## EXERCISE INSTRUCTIONS:
Your answer should be every line of the records that contains the word "threshold".

## ENTRIES SUPPLIED:
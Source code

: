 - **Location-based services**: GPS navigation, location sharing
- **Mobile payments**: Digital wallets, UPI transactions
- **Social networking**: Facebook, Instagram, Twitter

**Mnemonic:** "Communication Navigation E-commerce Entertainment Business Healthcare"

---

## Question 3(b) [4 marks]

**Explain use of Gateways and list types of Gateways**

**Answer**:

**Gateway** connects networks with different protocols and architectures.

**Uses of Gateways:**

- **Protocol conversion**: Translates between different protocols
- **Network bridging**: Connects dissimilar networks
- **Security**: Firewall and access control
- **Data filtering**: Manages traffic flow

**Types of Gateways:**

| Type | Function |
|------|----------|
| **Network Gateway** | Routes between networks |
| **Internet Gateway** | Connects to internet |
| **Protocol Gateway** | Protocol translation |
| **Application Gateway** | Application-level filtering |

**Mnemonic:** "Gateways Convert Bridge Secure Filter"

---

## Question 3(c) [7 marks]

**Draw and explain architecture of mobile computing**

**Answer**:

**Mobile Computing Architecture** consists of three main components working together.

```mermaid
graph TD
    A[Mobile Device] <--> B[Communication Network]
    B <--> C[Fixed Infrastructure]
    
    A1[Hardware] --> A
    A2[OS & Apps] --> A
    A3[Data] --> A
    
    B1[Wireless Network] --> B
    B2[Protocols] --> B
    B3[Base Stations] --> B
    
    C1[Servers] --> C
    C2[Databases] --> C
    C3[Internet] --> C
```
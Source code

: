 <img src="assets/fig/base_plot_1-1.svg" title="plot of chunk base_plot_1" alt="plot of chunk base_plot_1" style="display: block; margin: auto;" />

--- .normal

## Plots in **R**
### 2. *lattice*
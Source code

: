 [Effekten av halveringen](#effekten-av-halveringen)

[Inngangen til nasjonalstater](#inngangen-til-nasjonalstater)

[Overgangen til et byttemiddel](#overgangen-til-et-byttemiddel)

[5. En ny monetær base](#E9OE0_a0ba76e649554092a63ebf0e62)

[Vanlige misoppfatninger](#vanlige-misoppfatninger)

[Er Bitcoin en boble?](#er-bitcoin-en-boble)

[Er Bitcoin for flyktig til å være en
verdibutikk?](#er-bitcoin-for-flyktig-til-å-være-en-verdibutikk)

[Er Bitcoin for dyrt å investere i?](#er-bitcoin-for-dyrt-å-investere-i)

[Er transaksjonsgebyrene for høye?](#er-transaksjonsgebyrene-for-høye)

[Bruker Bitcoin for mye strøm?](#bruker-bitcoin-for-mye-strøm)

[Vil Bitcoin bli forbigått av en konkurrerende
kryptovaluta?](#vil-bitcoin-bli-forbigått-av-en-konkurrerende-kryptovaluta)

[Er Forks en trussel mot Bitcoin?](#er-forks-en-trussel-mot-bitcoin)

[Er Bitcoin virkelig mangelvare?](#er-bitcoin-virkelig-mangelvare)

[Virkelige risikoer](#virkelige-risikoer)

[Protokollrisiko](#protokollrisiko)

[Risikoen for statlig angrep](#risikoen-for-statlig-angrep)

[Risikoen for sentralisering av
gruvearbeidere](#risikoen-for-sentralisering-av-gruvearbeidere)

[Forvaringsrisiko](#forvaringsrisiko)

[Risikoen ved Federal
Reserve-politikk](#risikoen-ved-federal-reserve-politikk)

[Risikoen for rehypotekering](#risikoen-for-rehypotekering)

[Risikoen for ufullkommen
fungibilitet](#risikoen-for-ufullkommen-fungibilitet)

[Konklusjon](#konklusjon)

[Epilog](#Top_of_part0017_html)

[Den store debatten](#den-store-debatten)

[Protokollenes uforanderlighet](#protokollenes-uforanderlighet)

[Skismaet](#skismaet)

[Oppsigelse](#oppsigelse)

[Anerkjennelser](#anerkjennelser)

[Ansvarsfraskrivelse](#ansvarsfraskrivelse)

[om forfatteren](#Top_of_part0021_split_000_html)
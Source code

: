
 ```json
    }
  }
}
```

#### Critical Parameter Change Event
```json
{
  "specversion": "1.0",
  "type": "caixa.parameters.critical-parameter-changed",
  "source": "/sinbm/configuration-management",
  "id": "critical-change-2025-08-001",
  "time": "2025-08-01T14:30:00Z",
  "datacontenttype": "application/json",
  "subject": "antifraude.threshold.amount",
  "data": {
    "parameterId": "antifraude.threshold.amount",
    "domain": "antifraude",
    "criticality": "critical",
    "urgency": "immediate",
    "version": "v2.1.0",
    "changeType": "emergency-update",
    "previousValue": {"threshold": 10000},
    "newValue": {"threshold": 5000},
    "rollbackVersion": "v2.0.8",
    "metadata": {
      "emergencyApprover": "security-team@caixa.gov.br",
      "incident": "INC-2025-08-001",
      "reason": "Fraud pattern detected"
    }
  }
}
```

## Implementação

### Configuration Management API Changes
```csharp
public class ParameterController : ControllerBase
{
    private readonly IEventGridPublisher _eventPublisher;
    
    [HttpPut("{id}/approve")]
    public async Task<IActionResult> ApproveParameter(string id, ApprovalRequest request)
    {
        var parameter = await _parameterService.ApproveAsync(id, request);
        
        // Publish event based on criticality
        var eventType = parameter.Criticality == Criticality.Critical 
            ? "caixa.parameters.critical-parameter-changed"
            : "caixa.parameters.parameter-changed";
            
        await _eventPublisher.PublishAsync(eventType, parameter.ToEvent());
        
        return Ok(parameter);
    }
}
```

## YOUR SOLUTION:
  "subject": "antifraude.threshold.amount",
    "parameterId": "antifraude.threshold.amount",
    "previousValue": {"threshold": 10000},
    "newValue": {"threshold": 5000},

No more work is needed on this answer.